Indexing original tokens in solr

319 views Asked by At

Let's say I have a field type as the following:

<fieldType name="text_body" class="solr.TextField" positionIncrementGap="100" multiValued="true">
  <analyzer type="index">
    <tokenizer class="solr.WhitespaceTokenizerFactory"/>
    <filter class="solr.WordDelimiterGraphFilterFactory" generateWordParts="1" catenateWords="1" preserveOriginal="1"/>
    <filter class="solr.FlattenGraphFilterFactory"/>
    <filter class="solr.StopFilterFactory" ignoreCase="true" words="stopwords.txt" />
    <filter class="solr.PorterStemFilterFactory"/>
    <filter class="solr.LowerCaseFilterFactory"/>
  </analyzer>
</fieldType>

My goal is to index, for each token, the original token as well as the token after passing all the token filters.

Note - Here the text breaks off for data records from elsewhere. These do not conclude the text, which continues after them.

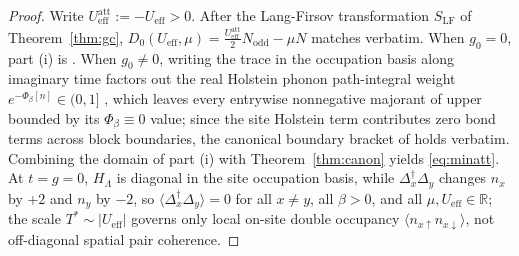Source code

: \documentclass[11pt]{article}
\theoremstyle{definition}
\theoremstyle{remark}
\newcommand{\R}{\mathbb{R}}
\newcommand{\eff}{\mathrm{eff}}
\newcommand{\Ueff}{U_{\eff}}
\begin{document}
\begin{proof}
Write $\Ueff^{\mathrm{att}}:=-\Ueff>0$. After the Lang-Firsov transformation
$S_{\mathrm{LF}}$ of Theorem~\ref{thm:gc}, $D_0(\Ueff,\mu)=\frac{\Ueff^{\mathrm{att}}}{2}
N_{\mathrm{odd}}-\mu N$ matches \cite{sshbond3} verbatim. When $g_0=0$, part (i)
is \cite{sshbond3}. When $g_0\ne0$, writing the trace in the occupation basis along
imaginary time factors out the real Holstein phonon path-integral weight
$e^{-\Phi_\beta[n]}\in(0,1]$ \cite{stage6}, which leaves every entrywise
nonnegative majorant of \cite{sshbond3} upper bounded by its $\Phi_\beta\equiv0$
value; since the site Holstein term contributes zero bond terms across block
boundaries, the canonical boundary bracket of \cite{sshbond3} holds verbatim.
Combining the domain of part (i) with Theorem~\ref{thm:canon} yields
\eqref{eq:minatt}. At $t=g=0$, $H_\Lambda$ is diagonal in the site occupation basis,
while $\Delta_x^\dagger\Delta_y$ changes $n_x$ by $+2$ and $n_y$ by $-2$, so
$\langle\Delta_x^\dagger\Delta_y\rangle=0$ for all $x\ne y$, all $\beta>0$, and all
$\mu,\Ueff\in\R$; the scale $T^*\sim|\Ueff|$ governs only local on-site double
occupancy $\langle n_{x\uparrow}n_{x\downarrow}\rangle$, not off-diagonal spatial
pair coherence.
\end{proof}
\end{document}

For example, for the text:

"My dog is barking #DOGS"

The current field type (as mentioned above) will index the following tokens:

"my", "dog", "bark", "dogs", "#dogs" 

"is" will be dropped because of the stopWords filter, and "barking" will become "bark" because of the stemming filter.

I would like that the following tokens will be indexed:

"My", "my", "dog", "barking", "bark", "dogs", "#DOGS".

I considered the "perserveOriginal" parameter in the WordDelimiterGraphFilterFactory but it's only works for tokens with special characters, and also the "original token" passes the other filters after that.

I know that the obvious way is to write a custom TokenFilter that indexes the tokens at their original form right after the tokenizer, but my question is if there is something built in Solr that allows it.

I'm using Solr 6.5.1

Thanks :)

1

There are 1 answers

0
S Jayesh On

Nice question related to maintaining relevany of search for natura language, probably following will help.

If fields to search on are only the fields of mentioned filedType i.e. "text_body", and you want to have both stemmed and original tokans for searching for all the fileds in your list of fileds to search on;

Then try creating an additional field (say field_withoutStemmer) with another fieldType like "text_body" but without following filter:

<filter class="solr.PorterStemFilterFactory"/>

In addition to this if you are using dismax/edismax query parser, then you may want to set "tie" parameter with non-zero value (probably tie=1.0).

Setting "tie=1.0" will generate document's score = sum of scores for both fields of the matched document; otherwise it will disjunct and you will have only highest score of one among both fields.